Image: “Muro Occidentale o del Pianto” (Western Wall or Wailing Wall) by Fabio Mauri (1993) CC BY-NC-SA 2.0 via Flickr


The Day of Archaeology 2012

On the 29th June, archaeologists from around the world will contribute to an innovative mass-blogging project online called the ‘Day of Archaeology‘ . This digital celebration of archaeology is now in its second year following on from a very successful launch in July 2011 and has attracted over 400 archaeologists from all walks of life to share a day in their working lives with the rest of the world by blogging, tweeting, photographing or videoing their working day.

Based on the ‘Day of Digital Humanities‘, this project was the brainchild of PhD students, Matthew Law and Lorna Richardson, who created the idea during a short discussion on Twitter.  It quickly attracted support from a like-minded team of ‘digital’ archaeologists (note, these digital archaeologists work with the digital medium, they aren’t excavating old backup tapes from the archives!). Support for the original project came from the British Museum’s Department of Portable Antiquities and Treasure (Daniel Pett), UCL’s Centre for Digital Humanities (Lorna Richardson), L-P Archaeology (Stuart Eve, Andrew Dufton, Jessica Ogden), Wessex Archaeology (Tom Goskar) and this year they have been joined by the Archaeological Data Service at the University of York, and also by Patrick Hadley, Karen Hart and Jaime Almansa Sánchez.

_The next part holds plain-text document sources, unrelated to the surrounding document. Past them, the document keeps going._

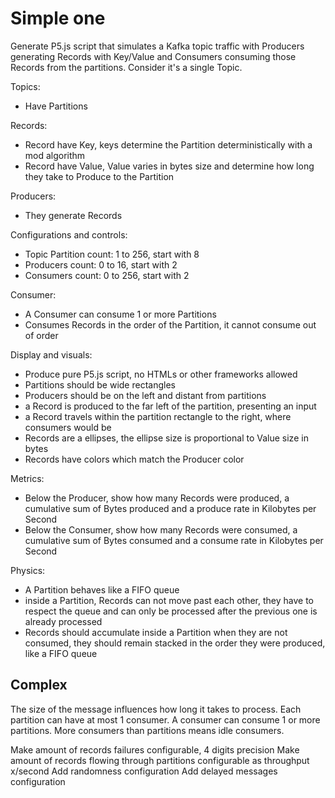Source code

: # Simple one

Generate P5.js script that simulates a Kafka topic traffic with Producers generating Records with Key/Value and Consumers consuming those Records from the partitions.
Consider it's a single Topic.

Topics:
- Have Partitions

Records:
- Record have Key, keys determine the Partition deterministically with a mod algorithm
- Record have Value, Value varies in bytes size and determine how long they take to Produce to the Partition

Producers:
- They generate Records

Configurations and controls:
- Topic Partition count: 1 to 256, start with 8
- Producers count: 0 to 16, start with 2
- Consumers count: 0 to 256, start with 2

Consumer:
- A Consumer can consume 1 or more Partitions
- Consumes Records in the order of the Partition, it cannot consume out of order

Display and visuals:
- Produce pure P5.js script, no HTMLs or other frameworks allowed
- Partitions should be wide rectangles
- Producers should be on the left and distant from partitions
- a Record is produced to the far left of the partition, presenting an input
- a Record travels within the partition rectangle to the right, where consumers would be
- Records are a ellipses, the ellipse size is proportional to Value size in bytes
- Records have colors which match the Producer color

Metrics:
- Below the Producer, show how many Records were produced, a cumulative sum of Bytes produced and a produce rate in Kilobytes per Second
- Below the Consumer, show how many Records were consumed, a cumulative sum of Bytes consumed and a consume rate in Kilobytes per Second

Physics:
- A Partition behaves like a FIFO queue
- inside a Partition, Records can not move past each other, they have to respect the queue and can only be processed after the previous one is already processed
- Records should accumulate inside a Partition when they are not consumed, they should remain stacked in the order they were produced, like a FIFO queue



## Complex

The size of the message influences how long it takes to process.
Each partition can have at most 1 consumer.
A consumer can consume 1 or more partitions. More consumers than partitions means idle consumers.

Make amount of records failures configurable, 4 digits precision
Make amount of records flowing through partitions configurable as throughput x/second
Add randomness configuration
Add delayed messages configuration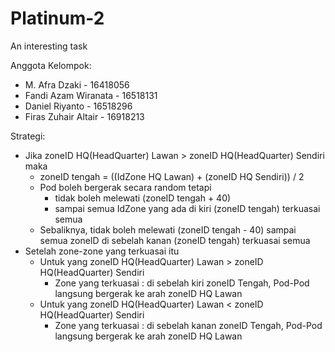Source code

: # Platinum-2
An interesting task

Anggota Kelompok:
* M. Afra Dzaki       - 16418056
* Fandi Azam Wiranata - 16518131
* Daniel Riyanto      - 16518296
* Firas Zuhair Altair - 16918213

Strategi:
* Jika zoneID HQ(HeadQuarter) Lawan > zoneID HQ(HeadQuarter) Sendiri maka
  - zoneID tengah = ((IdZone HQ Lawan) + (zoneID HQ Sendiri)) / 2 
  - Pod boleh bergerak secara random tetapi 
       * tidak boleh melewati (zoneID tengah + 40)
       * sampai semua IdZone yang ada di kiri (zoneID tengah) terkuasai semua
  - Sebaliknya, tidak boleh melewati (zoneID tengah - 40) sampai semua zoneID di sebelah kanan (zoneID tengah) terkuasai semua
* Setelah zone-zone yang terkuasai itu
  - Untuk yang zoneID HQ(HeadQuarter) Lawan > zoneID HQ(HeadQuarter) Sendiri
    * Zone yang terkuasai : di sebelah kiri zoneID Tengah, Pod-Pod langsung bergerak ke arah zoneID HQ Lawan
  - Untuk yang zoneID HQ(HeadQuarter) Lawan < zoneID HQ(HeadQuarter) Sendiri
    * Zone yang terkuasai : di sebelah kanan zoneID Tengah, Pod-Pod langsung bergerak ke arah zoneID HQ Lawan
       
       
      
 
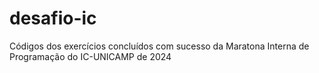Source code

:# desafio-ic
Códigos dos exercícios concluídos com sucesso da Maratona Interna de Programação do IC-UNICAMP de 2024
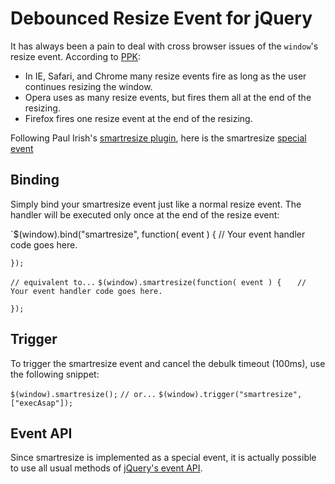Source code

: Debounced Resize Event for jQuery
=================================

It has always been a pain to deal with cross browser issues of the `window`'s resize event.
According to [PPK](http://www.quirksmode.org/dom/events/resize.html#link1):
 - In IE, Safari, and Chrome many resize events fire as long as the user continues resizing the window.
 - Opera uses as many resize events, but fires them all at the end of the resizing.
 - Firefox fires one resize event at the end of the resizing.

Following Paul Irish's [smartresize plugin](http://paulirish.com/2009/throttled-smartresize-jquery-event-handler/), here is the smartresize [special event](http://brandonaaron.net/blog/2009/06/4/jquery-edge-new-special-event-hooks)

Binding
-------

Simply bind your smartresize event just like a normal resize event. The handler will be executed only once at the end of the resize event:

`$(window).bind("smartresize", function( event ) {
	// Your event handler code goes here.
	
`});`

`// equivalent to...`
`$(window).smartresize(function( event ) {`
`	// Your event handler code goes here.`
	
`});`

Trigger
-------

To trigger the smartresize event and cancel the debulk timeout (100ms), use the following snippet:

`$(window).smartresize();`
`// or...`
`$(window).trigger("smartresize", ["execAsap"]);`

Event API
---------

Since smartresize is implemented as a special event, it is actually possible to use all usual methods of [jQuery's event API](http://docs.jquery.com/Events).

How Does the Project Work?

The ‘Day of Archaeology’ would be nothing without the help of the many participants, all contributing their stories for free. The foundations of the project have been built through a social media campaign on various platforms – Twitter, Flickr and Facebook.  For example, since April 2011, over 3300 tweets have been sent using the hashtag ‘#dayofarch’, and the information shared has been recycled many thousands of times via retweets, blogs and Facebook shares.

Within several weeks of the team announcing the project would be happening, enough people had signed up to make it viable and the Day of Archaeology looked like it would be a successful social media experiment (incidentally, social media use in archaeology is part of Lorna’s PhD research at UCL). The project is managed behind the scenes using Basecamp, and the various members of the team contributing their skills to the different aspects of organisation involved (for example publicity, web design, server management etc). Everyone involved is a volunteer, and all the work is done for free.  Content was created under a liberal licence (Creative Commons share-alike) and this year, we aim to deposit an archive with the ADS for posterity in case our server space disappears!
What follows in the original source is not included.